2        La requérante est un fournisseur d’électricité verte opérant à l’échelle nationale en Allemagne, qui fournit notamment du courant de charge pour véhicules électriques. La requérante n’exploite aucun point de recharge, mais utilise ceux exploités par d’autres opérateurs, à savoir des exploitants des points de recharge, soit en concluant des contrats directement avec ceux-ci, soit en ayant recours à des fournisseurs de services d’itinérance et à des réseaux de charge, qui doivent de leur côté conclure des contrats avec lesdits exploitants de points de recharge. La requérante est en concurrence avec les exploitants des points de recharge qui fournissent également du courant de charge via lesdits points.

3        Le 12 décembre 2022, la République fédérale d’Allemagne a, conformément à l’article 108, paragraphe 3, TFUE, notifié à la Commission un régime d’aides relevant d’un projet de loi relatif à un mécanisme de maîtrise des prix de l’électricité. En réponse aux demandes de la Commission des 12, 13, 16, 19 et 20 décembre 2022, le gouvernement allemand a fourni des informations complémentaires les 13, 14, 16, 19 et 20 décembre 2022.

4        Le 20 décembre 2022, la République fédérale d’Allemagne a adopté le Gesetz zur Einführung einer Strompreisbremse und zur Änderung weiterer energierechtlicher Bestimmungen (loi introduisant un mécanisme de maîtrise des prix de l’électricité et portant modification d’autres dispositions de la législation en matière d’énergie) (BGBl. 2022 I, p. 2512, ci-après la « loi nationale »). Conformément à son article 50, ladite loi ne produit ses effets qu’à partir de l’adoption d’une décision de la Commission autorisant le régime d’aides notifié. Cette loi est entrée en vigueur le 24 décembre 2022.

5        Par la décision attaquée, la Commission a estimé que le régime d’aides notifié constituait une aide d’État, au sens de l’article 107, paragraphe 1, TFUE. Toutefois, la Commission a considéré que ledit régime d’aides était compatible avec le marché intérieur en vertu de l’article 107, paragraphe 3, sous b), TFUE et, en particulier, en vertu de la section 2.4 et du point 29 de la communication de la Commission « Encadrement temporaire de crise pour les mesures d’aide d’État visant à soutenir l’économie à la suite de l’agression de la Russie contre l’Ukraine » (JO 2022, C 426, p. 1 ; ci-après la « communication »).

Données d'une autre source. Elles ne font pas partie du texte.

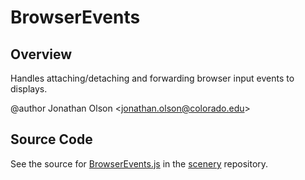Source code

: # BrowserEvents

## Overview

Handles attaching/detaching and forwarding browser input events to displays.

@author Jonathan Olson &lt;jonathan.olson@colorado.edu&gt;



## Source Code

See the source for [BrowserEvents.js](https://github.com/phetsims/scenery/blob/main/js/input/BrowserEvents.js) in the [scenery](https://github.com/phetsims/scenery) repository.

6        En effet, dans la décision attaquée, la Commission a indiqué que le régime d’aides notifié, couvrant des dépenses engagées entre le 1er février 2022 et le 31 décembre 2023, visait à remédier, de manière nécessaire, appropriée et proportionnelle, à une perturbation grave de l’économie de République fédérale d’Allemagne résultant de l’augmentation importante des prix du gaz naturel et de l’électricité. En particulier, la Commission a considéré que le régime d’aides notifié était conforme notamment au point 29 de la communication, dès lors que les autorités allemandes ont démontré avoir mis en place un mécanisme garantissant que les aides parviennent jusqu’au bénéficiaire final et que la concurrence entre les fournisseurs serait préservée (paragraphe 95 de la décision attaquée).

 Conclusions des parties

7        La requérante conclut à ce qu’il plaise au Tribunal :

–        annuler partiellement la décision attaquée ;

–        condamner la Commission aux dépens.

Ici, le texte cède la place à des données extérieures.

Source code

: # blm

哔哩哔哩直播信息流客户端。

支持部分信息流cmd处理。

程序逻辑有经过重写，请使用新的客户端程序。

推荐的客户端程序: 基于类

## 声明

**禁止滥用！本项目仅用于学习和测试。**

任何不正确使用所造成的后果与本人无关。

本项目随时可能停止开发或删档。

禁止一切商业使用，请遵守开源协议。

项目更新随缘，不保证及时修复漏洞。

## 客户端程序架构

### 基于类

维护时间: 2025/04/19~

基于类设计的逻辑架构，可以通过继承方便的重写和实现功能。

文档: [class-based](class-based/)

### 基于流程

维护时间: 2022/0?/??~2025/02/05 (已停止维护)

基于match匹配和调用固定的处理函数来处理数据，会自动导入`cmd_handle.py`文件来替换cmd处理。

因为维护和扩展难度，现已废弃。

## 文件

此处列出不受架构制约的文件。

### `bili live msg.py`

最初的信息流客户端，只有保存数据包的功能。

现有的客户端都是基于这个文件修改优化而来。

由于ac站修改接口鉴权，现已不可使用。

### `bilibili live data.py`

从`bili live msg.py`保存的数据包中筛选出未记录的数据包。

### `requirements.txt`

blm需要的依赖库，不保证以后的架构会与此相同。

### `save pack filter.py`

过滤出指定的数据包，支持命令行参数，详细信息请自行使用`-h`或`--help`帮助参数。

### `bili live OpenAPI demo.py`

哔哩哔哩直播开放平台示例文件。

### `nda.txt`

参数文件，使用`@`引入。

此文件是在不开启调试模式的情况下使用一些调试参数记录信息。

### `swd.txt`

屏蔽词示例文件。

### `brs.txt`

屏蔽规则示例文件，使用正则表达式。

8        La Commission, soutenue par la République fédérale d’Allemagne, conclut à ce qu’il plaise au Tribunal :

–        rejeter le recours comme irrecevable ou, à titre subsidiaire, comme non fondé ;

–        condamner la requérante aux dépens.

 En droit

9        Selon l’article 129 du règlement de procédure du Tribunal, sur proposition du juge rapporteur, le Tribunal peut, à tout moment, d’office, les parties principales entendues, décider de statuer par voie d’ordonnance motivée sur les fins de non-recevoir d’ordre public.

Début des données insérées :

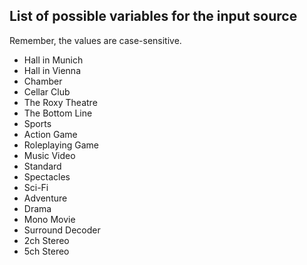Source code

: ## List of possible variables for the input source

Remember, the values are case-sensitive.

- Hall in Munich
- Hall in Vienna
- Chamber
- Cellar Club
- The Roxy Theatre
- The Bottom Line
- Sports
- Action Game
- Roleplaying Game
- Music Video
- Standard
- Spectacles
- Sci-Fi
- Adventure
- Drama
- Mono Movie
- Surround Decoder
- 2ch Stereo
- 5ch Stereo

10      En l’espèce, le Tribunal s’estime suffisamment éclairé par les pièces du dossier et décide de statuer sans poursuivre la procédure.

11      Sans soulever formellement une exception d’irrecevabilité au titre de l’article 130, paragraphe 1, du règlement de procédure, la Commission soutient que la requérante ne possède ni un intérêt à agir, ni la qualité pour agir.

12      À cet égard, la Commission, soutenue par la République fédérale d’Allemagne, fait valoir que, compte tenu du fait que le régime d’aides notifié ne favorise pas les exploitants de points de recharge pour l’électricité qu’ils revendent, la décision attaquée ne fait pas grief à la requérante et son annulation ne lui procurerait aucun avantage. À cet égard, la Commission fait valoir, d’une part, que, dans le formulaire de notification, la République fédérale d’Allemagne lui a indiqué que les aides versées dans le cadre du régime d’aides notifié étaient répercutées jusqu’aux bénéficiaires finaux et, d’autre part, que, dans la décision attaquée, elle n’avait pas autorisé l’aide en cause ou des aides inférieures à deux millions d’euros.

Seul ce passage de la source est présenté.